D’après Mme Gillet, le discours voulant que la province souhaite négocier une entente «en tenant compte de toutes les réalités et les besoins spécifiques du Nouveau-Brunswick» est symptomatique d’une volonté partisane du premier ministre de ne pas se rallier à un programme fédéral libéral.

Elle a quand même bon espoir qu’un service de garde public canadien verra le jour puisque l’enjeu retient l’attention de plusieurs partis fédéraux et de nombreux organismes provinciaux.

«On verra ce qui arrivera avec l’élection, dit Mme Gillet. Si c’est un parti qui souhaite un plan national de service de garde, j’ai bon espoir que notre gouvernement provincial acceptera de conclure un accord étant donné que la plupart des autres provinces l’ont déjà fait et qu’il y a une pression qui est assez unanime de tous les acteurs communautaires et économiques du Nouveau-Brunswick.»

D’après des chiffres du Centre canadien des politiques alternatives, les frais annuels moyens pour les services de garde dans la région de Moncton s’élevaient à 10 273$ par enfant en 2020.

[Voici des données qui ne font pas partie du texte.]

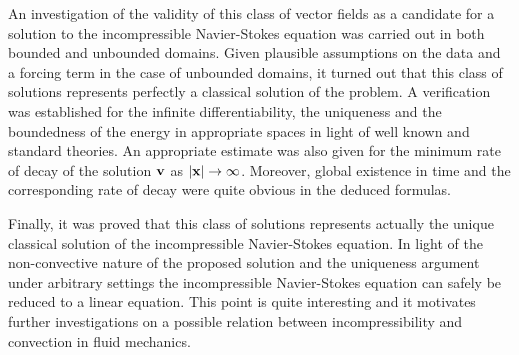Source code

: \documentclass[a4 paper, 11pt,twoside]{article}
\newcommand{\V}{{\bf{v}}}
\newcommand{\X}{{\bf{x}}}
\newcommand{\0}{\Bf{0}}
\theoremstyle{definition}
\begin{document}
An investigation of the validity of this class of vector fields as a candidate for a solution to the incompressible Navier-Stokes equation was carried out in both bounded and unbounded domains. Given plausible assumptions on the data and a forcing term in the case of unbounded domains, it turned out that this class of solutions represents perfectly a classical solution of the problem. A verification was established for the infinite differentiability, the uniqueness and the boundedness of the energy in appropriate spaces in light of well known and standard theories. An appropriate estimate was also given for the minimum rate of decay of the solution $\V$ as $|\X|\rightarrow\infty$. Moreover, global existence in time and the corresponding rate of decay were quite obvious in the deduced formulas.

Finally, it was proved that this class of solutions represents actually the unique classical solution of the incompressible Navier-Stokes equation. In light of the non-convective nature of the proposed solution and the uniqueness argument under arbitrary settings the incompressible Navier-Stokes equation can safely be reduced to a linear equation. This point is quite interesting and it motivates further investigations on a possible relation between incompressibility and convection in fluid mechanics.
\end{document}
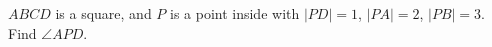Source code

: $ABCD$ is a square, and $P$ is a point inside with $|PD| = 1$, $|PA| = 2$, $|PB| = 3$. Find $\angle APD$.
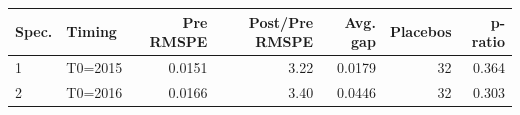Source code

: \begin{tabular}{llrrrrr}
\hline
Spec. & Timing & Pre RMSPE & Post/Pre RMSPE & Avg. gap & Placebos & p-ratio \\
\hline
1 & T0=2015 & 0.0151 & 3.22 & 0.0179 & 32 & 0.364 \\
2 & T0=2016 & 0.0166 & 3.40 & 0.0446 & 32 & 0.303 \\
\hline
\end{tabular}
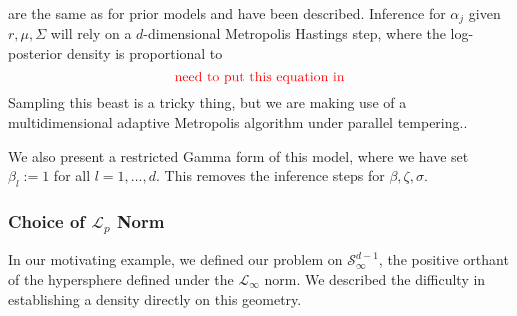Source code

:   are the same as for prior models and have been described.  Inference for $\alpha_j$ given
  $r, \mu,\Sigma$ will rely on a $d$-dimensional Metropolis Hastings step, where the log-posterior
  density is proportional to
  \begin{equation}
    \label{eqn:dplnlp}
    \text{{\color{red} need to put this equation in}}
  \end{equation}
  Sampling this beast is a tricky thing, but we are making use of a multidimensional adaptive Metropolis
  algorithm  under parallel
  tempering..

We also present a restricted Gamma form of this model, where we have set $\beta_l := 1$ for all
  $l = 1,\ldots,d$.  This removes the inference steps for $\beta,\zeta,\sigma$.


\subsubsection{Choice of $\mathcal{L}_p$ Norm}
In our motivating example, we defined our problem on $\mathcal{S}_{\infty}^{d-1}$, the positive orthant
  of the hypersphere defined under the $\mathcal{L}_{\infty}$ norm.  We described the difficulty in
  establishing a density directly on this geometry.  






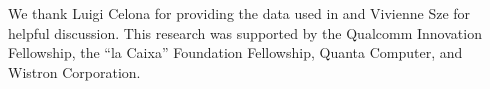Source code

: \documentclass{article}  %
\begin{document}
We thank Luigi Celona for providing the data used in \cite{luigi} and Vivienne Sze for helpful discussion. This research was supported by the Qualcomm Innovation Fellowship, the ``la Caixa'' Foundation Fellowship, Quanta Computer, and Wistron Corporation.



% 
% 
% 

% 



\clearpage
\newpage  %
\appendix






\appendix




\end{document}
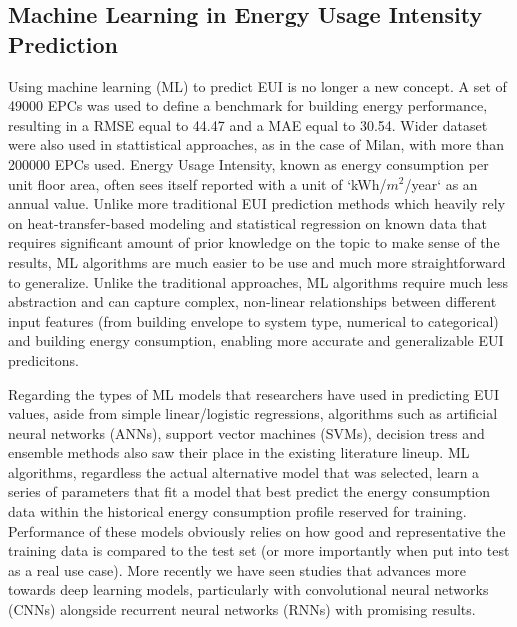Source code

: \documentclass[preprint,12pt]{elsarticle}
\begin{document}
    \subsection{Machine Learning in Energy Usage Intensity Prediction}%
        Using machine learning (ML) to predict EUI is no longer a new concept. A set of 49000 EPCs was used to define a benchmark for building energy performance, resulting in a RMSE equal to 44.47 and a MAE equal to 30.54\cite{piscitelli_interpretable_2025}. Wider dataset were also used in stattistical approaches, as in the case of Milan, with more than 200000 EPCs used\cite{mutani_statistical_2023}. Energy Usage Intensity, known as energy consumption per unit floor area\cite{energystar_energy_2014}, often sees itself reported with a unit of `kWh/$m^2$/year` as an annual value. Unlike more traditional EUI prediction methods which heavily rely on heat-transfer-based modeling and statistical regression on known data that requires significant amount of prior knowledge on the topic to make sense of the results, ML algorithms are much easier to be use and much more straightforward to generalize\cite{amasyali_review_2018}. Unlike the traditional approaches, ML algorithms require much less abstraction and can capture complex, non-linear relationships between different input features (from building envelope to system type, numerical to categorical) and building energy consumption, enabling more accurate and generalizable EUI predicitons\cite{seyedzadeh_machine_2018}. 
        
        Regarding the types of ML models that researchers have used in predicting EUI values, aside from simple linear/logistic regressions, algorithms such as artificial neural networks (ANNs), support vector machines (SVMs), decision tress and ensemble methods\cite{ahmad_building_2016,wang_novel_2018} also saw their place in the existing literature lineup. ML algorithms, regardless the actual alternative model that was selected, learn a series of parameters that fit a model that best predict the energy consumption data within the historical energy consumption profile reserved for training\cite{deb_review_2017}. Performance of these models obviously relies on how good and representative the training data is compared to the test set (or more importantly when put into test as a real use case)\cite{jain_forecasting_2014,touzani_gradient_2018}. More recently we have seen studies that advances more towards deep learning models, particularly with convolutional neural networks (CNNs) alongside recurrent neural networks (RNNs)\cite{fan_short-term_2017,li_buildings_2015} with promising results.
\end{document}
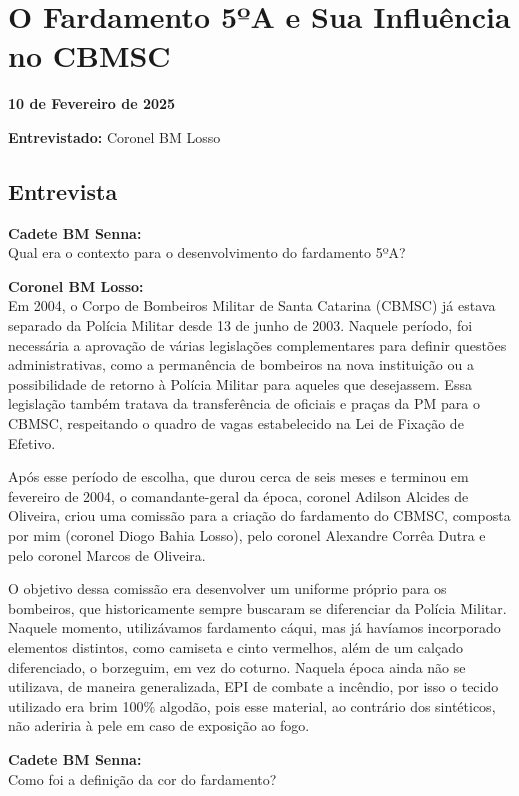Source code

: \chapter{O Fardamento 5ºA e Sua Influência no CBMSC}
\label{ap:losso}

\noindent \textbf{10 de Fevereiro de 2025}


\noindent \textbf{Entrevistado:} Coronel BM Losso

\section*{\textbf{Entrevista}}

\noindent \textbf{Cadete BM Senna:} \\ Qual era o contexto para o desenvolvimento do fardamento 5ºA?

\noindent \textbf{Coronel BM Losso:} \\ Em 2004, o Corpo de Bombeiros Militar de Santa Catarina (CBMSC) já estava separado da Polícia Militar desde 13 de junho de 2003. Naquele período, foi necessária a aprovação de várias legislações complementares para definir questões administrativas, como a permanência de bombeiros na nova instituição ou a possibilidade de retorno à Polícia Militar para aqueles que desejassem. Essa legislação também tratava da transferência de oficiais e praças da PM para o CBMSC, respeitando o quadro de vagas estabelecido na Lei de Fixação de Efetivo.

\noindent Após esse período de escolha, que durou cerca de seis meses e terminou em fevereiro de 2004, o comandante-geral da época, coronel Adilson Alcides de Oliveira, criou uma comissão para a criação do fardamento do CBMSC, composta por mim (coronel Diogo Bahia Losso), pelo coronel Alexandre Corrêa Dutra e pelo coronel Marcos de Oliveira.

\noindent O objetivo dessa comissão era desenvolver um uniforme próprio para os bombeiros, que historicamente sempre buscaram se diferenciar da Polícia Militar. Naquele momento, utilizávamos fardamento cáqui, mas já havíamos incorporado elementos distintos, como camiseta e cinto vermelhos, além de um calçado diferenciado, o borzeguim, em vez do coturno. Naquela época ainda não se utilizava, de maneira generalizada, EPI de combate a incêndio, por isso o tecido utilizado era brim 100\% algodão, pois esse material, ao contrário dos sintéticos, não aderiria à pele em caso de exposição ao fogo.

\noindent \textbf{Cadete BM Senna:} \\ Como foi a definição da cor do fardamento?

En 2021-2022, la province du Nouveau-Brunswick dit avoir investi plus de 70 millions $, en plus de 20 millions $ de fonds fédéraux, afin de financer les services de garde dans la province, «des investissements ont grandement contribué à maintenir les coûts des services de garde à un bas niveau pour toutes les familles de la province, y compris celles qui ne sont pas admissibles aux subventions pour la garde d’enfants.»

À titre comparatif, l’entente de partage de coûts négocié entre la Nouvelle-Écosse et le fédéral prévoit qu’au cours des cinq prochaines années, la province devra débourser 40 millions $ pour la mise sur pied du service de garde national alors qu’Ottawa y accordera 605 millions $.